##### Extracted material
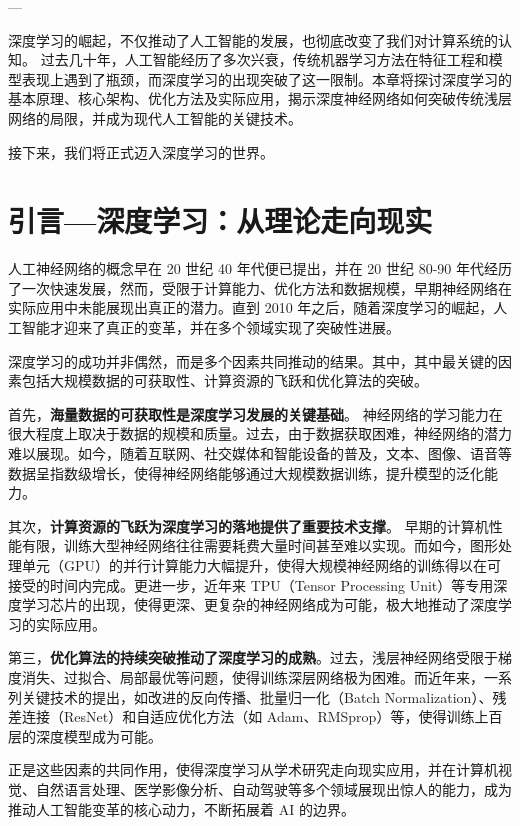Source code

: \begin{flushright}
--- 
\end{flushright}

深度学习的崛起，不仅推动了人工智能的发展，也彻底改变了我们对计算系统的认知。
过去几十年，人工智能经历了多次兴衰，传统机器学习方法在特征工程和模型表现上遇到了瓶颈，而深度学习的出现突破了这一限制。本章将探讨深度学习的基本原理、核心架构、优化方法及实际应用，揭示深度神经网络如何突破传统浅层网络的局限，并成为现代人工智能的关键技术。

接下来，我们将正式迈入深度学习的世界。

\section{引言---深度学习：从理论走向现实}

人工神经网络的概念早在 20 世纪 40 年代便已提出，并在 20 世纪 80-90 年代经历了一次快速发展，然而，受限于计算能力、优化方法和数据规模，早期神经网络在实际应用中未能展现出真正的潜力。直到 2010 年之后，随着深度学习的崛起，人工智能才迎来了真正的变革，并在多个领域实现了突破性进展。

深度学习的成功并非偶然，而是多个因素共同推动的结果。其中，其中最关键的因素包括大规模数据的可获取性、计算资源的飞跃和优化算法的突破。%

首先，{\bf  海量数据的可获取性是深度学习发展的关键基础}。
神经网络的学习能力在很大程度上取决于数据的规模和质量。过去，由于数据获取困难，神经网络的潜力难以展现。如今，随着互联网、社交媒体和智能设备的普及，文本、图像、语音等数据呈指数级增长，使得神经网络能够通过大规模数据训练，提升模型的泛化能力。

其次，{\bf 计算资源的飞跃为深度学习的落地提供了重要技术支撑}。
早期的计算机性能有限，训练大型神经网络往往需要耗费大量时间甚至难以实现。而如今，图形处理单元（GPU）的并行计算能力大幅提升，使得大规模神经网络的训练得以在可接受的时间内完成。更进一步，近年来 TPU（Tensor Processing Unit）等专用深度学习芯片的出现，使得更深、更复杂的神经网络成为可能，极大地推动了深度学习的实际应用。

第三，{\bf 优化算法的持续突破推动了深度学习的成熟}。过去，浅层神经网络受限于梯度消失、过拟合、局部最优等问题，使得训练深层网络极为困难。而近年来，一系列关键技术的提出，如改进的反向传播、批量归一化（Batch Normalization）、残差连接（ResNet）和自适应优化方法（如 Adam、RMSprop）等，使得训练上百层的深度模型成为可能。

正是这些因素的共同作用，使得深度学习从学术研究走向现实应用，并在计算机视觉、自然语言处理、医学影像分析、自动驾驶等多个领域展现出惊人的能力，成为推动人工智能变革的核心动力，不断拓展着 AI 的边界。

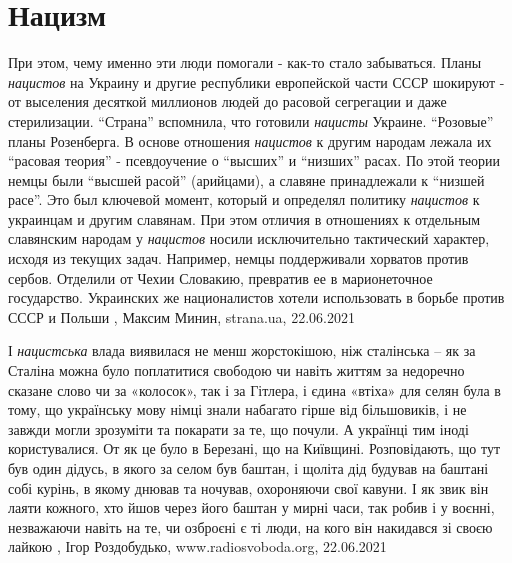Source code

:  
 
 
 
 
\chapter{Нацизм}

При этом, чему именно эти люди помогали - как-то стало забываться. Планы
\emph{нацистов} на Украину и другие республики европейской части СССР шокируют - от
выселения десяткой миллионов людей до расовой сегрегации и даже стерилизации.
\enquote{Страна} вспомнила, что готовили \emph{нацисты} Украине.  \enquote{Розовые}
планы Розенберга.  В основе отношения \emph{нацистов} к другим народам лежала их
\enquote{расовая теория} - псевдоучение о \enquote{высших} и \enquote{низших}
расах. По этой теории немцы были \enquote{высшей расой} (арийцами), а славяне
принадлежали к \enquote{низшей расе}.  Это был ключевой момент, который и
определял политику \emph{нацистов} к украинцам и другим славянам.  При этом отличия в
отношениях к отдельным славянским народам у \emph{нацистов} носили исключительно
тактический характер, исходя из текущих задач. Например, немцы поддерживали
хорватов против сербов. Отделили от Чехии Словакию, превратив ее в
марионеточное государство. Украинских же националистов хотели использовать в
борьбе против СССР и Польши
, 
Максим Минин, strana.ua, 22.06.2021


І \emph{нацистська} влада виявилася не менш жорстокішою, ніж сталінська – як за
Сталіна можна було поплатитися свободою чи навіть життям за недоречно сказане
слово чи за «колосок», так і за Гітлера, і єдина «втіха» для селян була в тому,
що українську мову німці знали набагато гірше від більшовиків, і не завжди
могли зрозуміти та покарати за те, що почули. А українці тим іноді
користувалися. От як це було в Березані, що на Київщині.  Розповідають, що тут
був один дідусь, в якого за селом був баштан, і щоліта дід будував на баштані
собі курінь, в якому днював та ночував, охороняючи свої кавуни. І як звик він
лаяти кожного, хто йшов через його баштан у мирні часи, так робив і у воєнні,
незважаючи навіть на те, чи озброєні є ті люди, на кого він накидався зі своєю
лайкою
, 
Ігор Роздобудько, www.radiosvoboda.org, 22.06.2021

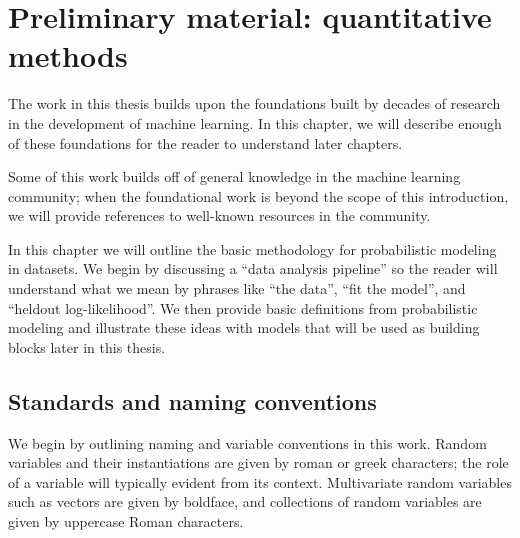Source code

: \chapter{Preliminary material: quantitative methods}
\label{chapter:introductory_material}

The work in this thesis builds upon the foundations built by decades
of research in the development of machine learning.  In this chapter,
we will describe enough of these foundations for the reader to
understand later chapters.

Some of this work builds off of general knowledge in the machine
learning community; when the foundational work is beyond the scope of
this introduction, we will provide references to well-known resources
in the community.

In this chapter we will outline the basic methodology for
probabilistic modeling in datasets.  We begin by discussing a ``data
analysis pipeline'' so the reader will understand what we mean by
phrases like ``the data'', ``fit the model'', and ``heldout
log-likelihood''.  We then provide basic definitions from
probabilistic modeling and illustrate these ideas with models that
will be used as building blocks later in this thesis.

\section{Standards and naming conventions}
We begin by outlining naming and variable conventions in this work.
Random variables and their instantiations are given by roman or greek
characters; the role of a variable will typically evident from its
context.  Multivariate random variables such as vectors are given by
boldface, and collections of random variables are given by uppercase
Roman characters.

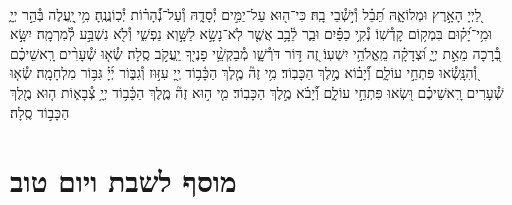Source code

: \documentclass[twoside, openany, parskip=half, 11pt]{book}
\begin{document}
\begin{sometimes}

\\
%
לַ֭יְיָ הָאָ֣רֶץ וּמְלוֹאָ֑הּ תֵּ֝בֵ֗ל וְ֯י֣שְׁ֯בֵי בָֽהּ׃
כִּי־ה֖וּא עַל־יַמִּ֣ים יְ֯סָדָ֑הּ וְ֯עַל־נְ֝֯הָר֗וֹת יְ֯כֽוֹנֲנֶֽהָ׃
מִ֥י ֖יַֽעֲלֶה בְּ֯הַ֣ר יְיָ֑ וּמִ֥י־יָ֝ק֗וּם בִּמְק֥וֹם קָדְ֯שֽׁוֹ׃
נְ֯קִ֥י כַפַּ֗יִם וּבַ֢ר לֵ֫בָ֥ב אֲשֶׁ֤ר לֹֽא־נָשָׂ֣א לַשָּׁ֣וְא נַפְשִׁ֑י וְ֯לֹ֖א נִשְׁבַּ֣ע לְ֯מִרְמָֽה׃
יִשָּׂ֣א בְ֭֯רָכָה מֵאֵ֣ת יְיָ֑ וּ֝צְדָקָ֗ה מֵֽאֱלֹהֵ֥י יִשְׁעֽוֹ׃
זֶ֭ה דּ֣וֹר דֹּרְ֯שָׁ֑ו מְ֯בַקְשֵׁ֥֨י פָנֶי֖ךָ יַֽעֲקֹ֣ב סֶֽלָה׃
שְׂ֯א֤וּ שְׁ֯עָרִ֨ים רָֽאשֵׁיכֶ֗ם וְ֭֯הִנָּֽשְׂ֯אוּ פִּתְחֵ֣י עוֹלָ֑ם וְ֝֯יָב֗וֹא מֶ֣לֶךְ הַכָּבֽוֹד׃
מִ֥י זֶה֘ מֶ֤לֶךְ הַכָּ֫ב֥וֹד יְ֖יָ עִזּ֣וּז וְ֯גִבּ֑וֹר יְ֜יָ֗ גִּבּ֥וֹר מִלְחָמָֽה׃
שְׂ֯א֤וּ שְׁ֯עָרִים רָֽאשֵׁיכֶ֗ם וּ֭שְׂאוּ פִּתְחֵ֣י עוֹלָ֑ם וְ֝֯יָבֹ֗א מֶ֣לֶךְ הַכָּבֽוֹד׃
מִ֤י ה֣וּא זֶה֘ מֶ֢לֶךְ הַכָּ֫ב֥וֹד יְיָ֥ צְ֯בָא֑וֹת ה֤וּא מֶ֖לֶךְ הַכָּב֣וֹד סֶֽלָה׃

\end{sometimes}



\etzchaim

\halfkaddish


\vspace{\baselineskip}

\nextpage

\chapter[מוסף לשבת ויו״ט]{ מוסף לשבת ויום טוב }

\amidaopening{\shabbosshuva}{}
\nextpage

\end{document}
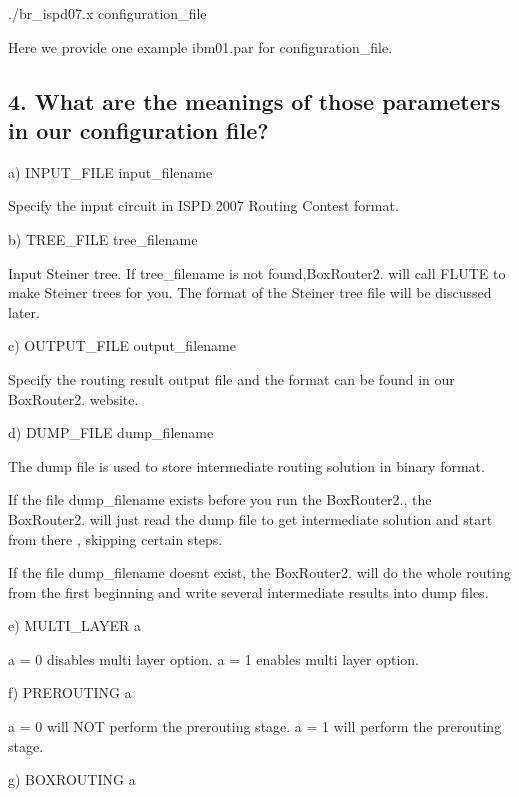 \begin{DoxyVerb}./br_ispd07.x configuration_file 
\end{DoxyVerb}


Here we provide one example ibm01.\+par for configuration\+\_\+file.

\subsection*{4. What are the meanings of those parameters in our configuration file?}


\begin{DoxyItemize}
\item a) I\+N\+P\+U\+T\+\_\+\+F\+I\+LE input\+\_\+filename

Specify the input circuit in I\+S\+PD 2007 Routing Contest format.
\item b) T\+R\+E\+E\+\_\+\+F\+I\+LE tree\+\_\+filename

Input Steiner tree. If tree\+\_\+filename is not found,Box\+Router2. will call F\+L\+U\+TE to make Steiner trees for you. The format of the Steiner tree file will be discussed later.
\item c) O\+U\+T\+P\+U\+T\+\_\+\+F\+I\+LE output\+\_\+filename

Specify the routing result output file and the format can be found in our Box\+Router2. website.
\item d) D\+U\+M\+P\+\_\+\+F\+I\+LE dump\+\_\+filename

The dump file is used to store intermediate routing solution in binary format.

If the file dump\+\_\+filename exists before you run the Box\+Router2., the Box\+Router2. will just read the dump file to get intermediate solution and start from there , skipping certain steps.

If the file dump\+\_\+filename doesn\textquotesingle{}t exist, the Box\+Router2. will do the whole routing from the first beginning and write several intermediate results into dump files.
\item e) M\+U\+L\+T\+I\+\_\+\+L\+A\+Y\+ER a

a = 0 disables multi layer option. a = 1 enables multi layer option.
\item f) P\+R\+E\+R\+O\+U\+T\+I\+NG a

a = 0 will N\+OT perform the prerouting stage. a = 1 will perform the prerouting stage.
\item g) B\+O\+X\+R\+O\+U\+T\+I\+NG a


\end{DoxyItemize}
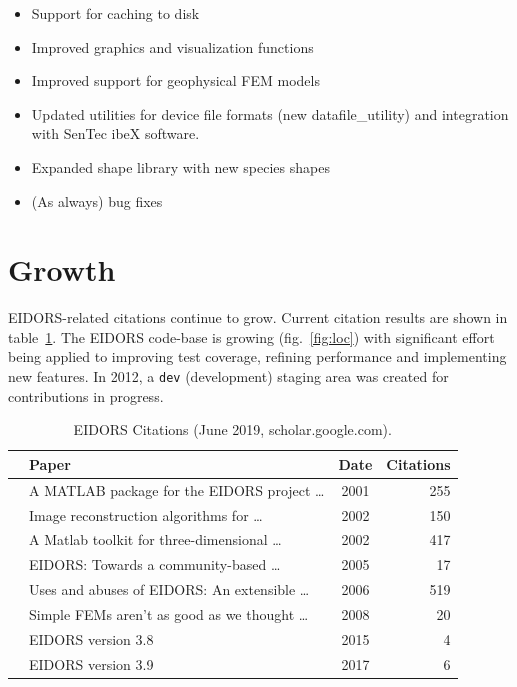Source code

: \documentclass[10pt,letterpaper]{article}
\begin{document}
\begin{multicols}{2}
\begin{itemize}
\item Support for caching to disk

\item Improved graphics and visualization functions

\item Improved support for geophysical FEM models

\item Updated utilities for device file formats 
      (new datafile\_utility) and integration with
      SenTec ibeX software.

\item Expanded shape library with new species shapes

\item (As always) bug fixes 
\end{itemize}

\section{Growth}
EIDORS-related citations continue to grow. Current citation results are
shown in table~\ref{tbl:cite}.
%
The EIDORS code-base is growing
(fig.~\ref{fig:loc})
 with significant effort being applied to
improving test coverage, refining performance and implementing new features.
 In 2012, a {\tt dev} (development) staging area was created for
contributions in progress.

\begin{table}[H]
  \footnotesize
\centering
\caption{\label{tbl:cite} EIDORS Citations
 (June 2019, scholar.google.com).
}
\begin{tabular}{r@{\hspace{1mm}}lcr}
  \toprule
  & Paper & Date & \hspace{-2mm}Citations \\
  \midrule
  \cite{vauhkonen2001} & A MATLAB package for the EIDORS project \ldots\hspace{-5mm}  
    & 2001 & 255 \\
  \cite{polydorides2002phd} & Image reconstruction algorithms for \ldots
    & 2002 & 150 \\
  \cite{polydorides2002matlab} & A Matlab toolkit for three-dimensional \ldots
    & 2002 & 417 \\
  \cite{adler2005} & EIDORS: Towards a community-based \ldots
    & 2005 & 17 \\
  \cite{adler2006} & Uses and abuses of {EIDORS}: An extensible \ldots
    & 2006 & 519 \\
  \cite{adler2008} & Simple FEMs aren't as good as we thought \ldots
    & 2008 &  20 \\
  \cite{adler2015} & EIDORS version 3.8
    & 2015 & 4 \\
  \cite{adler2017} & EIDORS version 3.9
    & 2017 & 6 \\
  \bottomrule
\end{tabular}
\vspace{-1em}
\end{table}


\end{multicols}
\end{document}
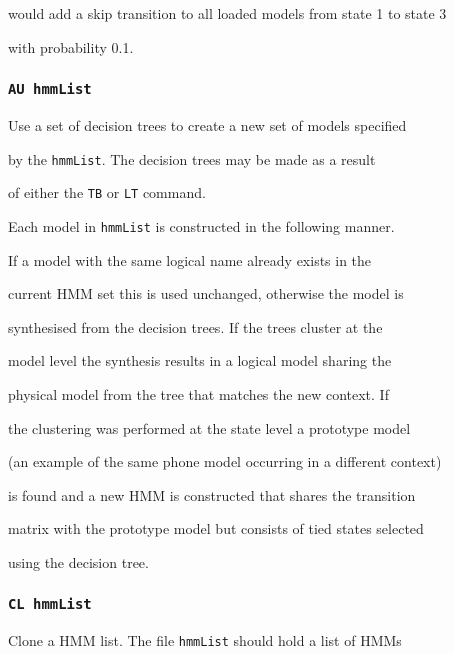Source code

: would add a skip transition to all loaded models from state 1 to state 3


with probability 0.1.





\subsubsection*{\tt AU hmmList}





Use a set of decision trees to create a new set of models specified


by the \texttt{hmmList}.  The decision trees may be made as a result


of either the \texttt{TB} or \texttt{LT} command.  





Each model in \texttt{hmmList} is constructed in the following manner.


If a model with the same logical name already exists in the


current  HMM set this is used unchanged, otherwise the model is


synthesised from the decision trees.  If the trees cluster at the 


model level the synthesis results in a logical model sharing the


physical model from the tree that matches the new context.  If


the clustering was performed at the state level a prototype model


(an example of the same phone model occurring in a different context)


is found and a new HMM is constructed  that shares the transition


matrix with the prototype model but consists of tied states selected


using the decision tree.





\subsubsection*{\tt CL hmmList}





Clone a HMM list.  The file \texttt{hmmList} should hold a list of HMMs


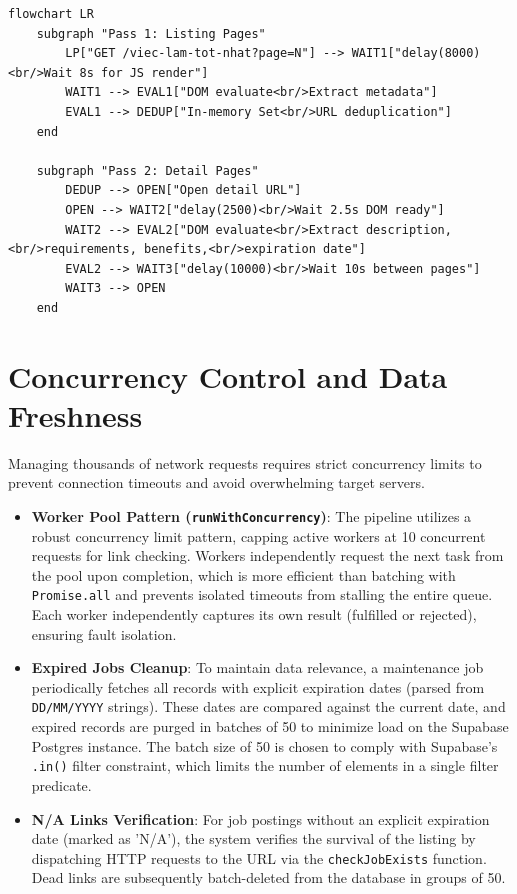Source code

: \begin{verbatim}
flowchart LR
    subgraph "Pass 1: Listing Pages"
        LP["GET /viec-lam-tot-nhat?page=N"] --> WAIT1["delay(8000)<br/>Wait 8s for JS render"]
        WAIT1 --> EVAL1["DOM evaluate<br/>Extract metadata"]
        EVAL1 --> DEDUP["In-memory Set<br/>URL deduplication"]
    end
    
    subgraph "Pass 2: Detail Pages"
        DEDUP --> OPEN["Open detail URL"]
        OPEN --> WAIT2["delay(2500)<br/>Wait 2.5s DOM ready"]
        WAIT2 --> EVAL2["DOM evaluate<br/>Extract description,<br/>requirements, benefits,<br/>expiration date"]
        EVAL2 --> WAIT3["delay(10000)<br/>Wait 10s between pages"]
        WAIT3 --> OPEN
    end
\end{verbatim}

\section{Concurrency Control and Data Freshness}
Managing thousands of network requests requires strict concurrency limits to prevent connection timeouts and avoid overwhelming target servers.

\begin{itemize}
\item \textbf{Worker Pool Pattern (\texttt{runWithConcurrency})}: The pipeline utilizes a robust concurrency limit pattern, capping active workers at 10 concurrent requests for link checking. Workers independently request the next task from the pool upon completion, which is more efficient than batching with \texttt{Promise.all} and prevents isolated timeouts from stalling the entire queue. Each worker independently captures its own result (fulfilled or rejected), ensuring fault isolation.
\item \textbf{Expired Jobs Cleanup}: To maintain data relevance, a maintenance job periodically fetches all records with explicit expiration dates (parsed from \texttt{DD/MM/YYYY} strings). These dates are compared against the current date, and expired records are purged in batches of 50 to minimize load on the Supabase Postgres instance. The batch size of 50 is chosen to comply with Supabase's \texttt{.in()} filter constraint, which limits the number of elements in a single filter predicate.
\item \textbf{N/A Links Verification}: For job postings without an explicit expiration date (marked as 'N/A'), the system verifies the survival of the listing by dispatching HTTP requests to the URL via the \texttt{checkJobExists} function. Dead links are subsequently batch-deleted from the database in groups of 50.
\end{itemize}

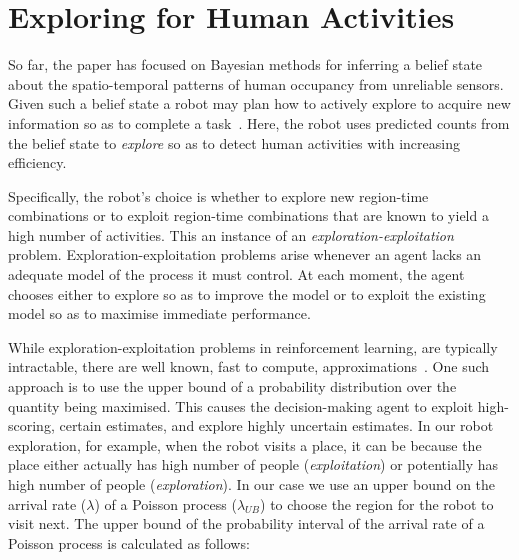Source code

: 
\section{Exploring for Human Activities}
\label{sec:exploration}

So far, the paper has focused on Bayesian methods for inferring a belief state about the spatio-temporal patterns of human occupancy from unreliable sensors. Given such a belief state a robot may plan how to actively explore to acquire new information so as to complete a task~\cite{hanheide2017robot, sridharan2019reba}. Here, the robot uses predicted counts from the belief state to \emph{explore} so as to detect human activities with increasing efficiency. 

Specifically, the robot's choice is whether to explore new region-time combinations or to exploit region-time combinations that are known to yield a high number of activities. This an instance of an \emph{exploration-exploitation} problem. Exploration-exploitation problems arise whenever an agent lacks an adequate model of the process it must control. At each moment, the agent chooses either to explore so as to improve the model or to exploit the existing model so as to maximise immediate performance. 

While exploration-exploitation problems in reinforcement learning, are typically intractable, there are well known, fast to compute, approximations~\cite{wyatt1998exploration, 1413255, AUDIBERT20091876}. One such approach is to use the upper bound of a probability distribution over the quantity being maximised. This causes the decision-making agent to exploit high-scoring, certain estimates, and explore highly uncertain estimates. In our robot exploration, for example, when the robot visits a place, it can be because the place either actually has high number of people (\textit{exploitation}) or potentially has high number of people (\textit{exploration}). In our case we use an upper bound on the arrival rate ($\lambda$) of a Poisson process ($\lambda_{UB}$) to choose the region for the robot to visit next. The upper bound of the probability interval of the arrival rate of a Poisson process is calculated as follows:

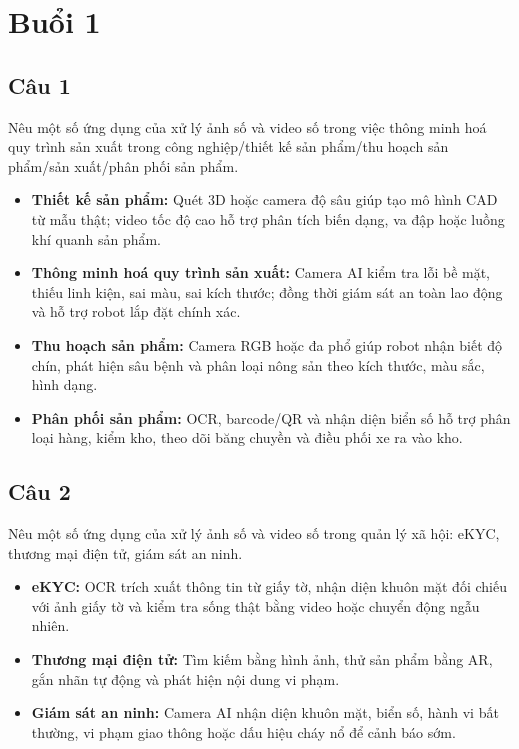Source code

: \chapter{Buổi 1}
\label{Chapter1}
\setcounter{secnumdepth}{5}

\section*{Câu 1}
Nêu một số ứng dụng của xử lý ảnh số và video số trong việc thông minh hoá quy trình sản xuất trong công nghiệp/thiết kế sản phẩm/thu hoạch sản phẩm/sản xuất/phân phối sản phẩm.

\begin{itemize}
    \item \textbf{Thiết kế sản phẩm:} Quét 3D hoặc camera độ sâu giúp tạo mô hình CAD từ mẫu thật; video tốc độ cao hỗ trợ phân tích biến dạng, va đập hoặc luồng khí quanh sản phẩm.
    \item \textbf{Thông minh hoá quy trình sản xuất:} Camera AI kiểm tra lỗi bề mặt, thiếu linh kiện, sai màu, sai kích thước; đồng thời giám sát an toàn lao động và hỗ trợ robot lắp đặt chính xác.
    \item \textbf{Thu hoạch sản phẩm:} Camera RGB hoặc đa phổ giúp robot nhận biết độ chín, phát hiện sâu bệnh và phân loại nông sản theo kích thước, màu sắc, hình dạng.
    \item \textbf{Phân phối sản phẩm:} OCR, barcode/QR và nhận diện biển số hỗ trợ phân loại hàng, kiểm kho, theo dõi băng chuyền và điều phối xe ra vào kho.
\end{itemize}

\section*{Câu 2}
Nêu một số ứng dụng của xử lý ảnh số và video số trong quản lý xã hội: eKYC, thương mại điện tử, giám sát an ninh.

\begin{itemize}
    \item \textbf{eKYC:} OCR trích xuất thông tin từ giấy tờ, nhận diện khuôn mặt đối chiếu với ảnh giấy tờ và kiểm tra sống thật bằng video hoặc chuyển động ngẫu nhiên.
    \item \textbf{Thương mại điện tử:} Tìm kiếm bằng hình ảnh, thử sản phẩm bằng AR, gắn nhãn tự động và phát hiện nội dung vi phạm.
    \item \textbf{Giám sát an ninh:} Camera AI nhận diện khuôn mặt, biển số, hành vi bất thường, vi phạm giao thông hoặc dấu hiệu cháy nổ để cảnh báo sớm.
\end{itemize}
##########
● **Task goal**: In the entries above, every line from the line with "a = 0 disables" to the line with "EIDORS version 3.8" is to be printed exactly, with both ends included and pictures excluded.

● **Output**:
a = 0 disables multi layer option. a = 1 enables multi layer option.
\item f) P\+R\+E\+R\+O\+U\+T\+I\+NG a

a = 0 will N\+OT perform the prerouting stage. a = 1 will perform the prerouting stage.
\item g) B\+O\+X\+R\+O\+U\+T\+I\+NG a


\end{DoxyItemize}
Source code

: \documentclass[10pt,letterpaper]{article}
\begin{document}
\begin{multicols}{2}
\begin{itemize}
\item Support for caching to disk

\item Improved graphics and visualization functions

\item Improved support for geophysical FEM models

\item Updated utilities for device file formats 
      (new datafile\_utility) and integration with
      SenTec ibeX software.

\item Expanded shape library with new species shapes

\item (As always) bug fixes 
\end{itemize}

\section{Growth}
EIDORS-related citations continue to grow. Current citation results are
shown in table~\ref{tbl:cite}.
%
The EIDORS code-base is growing
(fig.~\ref{fig:loc})
 with significant effort being applied to
improving test coverage, refining performance and implementing new features.
 In 2012, a {\tt dev} (development) staging area was created for
contributions in progress.

\begin{table}[H]
  \footnotesize
\centering
\caption{\label{tbl:cite} EIDORS Citations
 (June 2019, scholar.google.com).
}
\begin{tabular}{r@{\hspace{1mm}}lcr}
  \toprule
  & Paper & Date & \hspace{-2mm}Citations \\
  \midrule
  \cite{vauhkonen2001} & A MATLAB package for the EIDORS project \ldots\hspace{-5mm}  
    & 2001 & 255 \\
  \cite{polydorides2002phd} & Image reconstruction algorithms for \ldots
    & 2002 & 150 \\
  \cite{polydorides2002matlab} & A Matlab toolkit for three-dimensional \ldots
    & 2002 & 417 \\
  \cite{adler2005} & EIDORS: Towards a community-based \ldots
    & 2005 & 17 \\
  \cite{adler2006} & Uses and abuses of {EIDORS}: An extensible \ldots
    & 2006 & 519 \\
  \cite{adler2008} & Simple FEMs aren't as good as we thought \ldots
    & 2008 &  20 \\
  \cite{adler2015} & EIDORS version 3.8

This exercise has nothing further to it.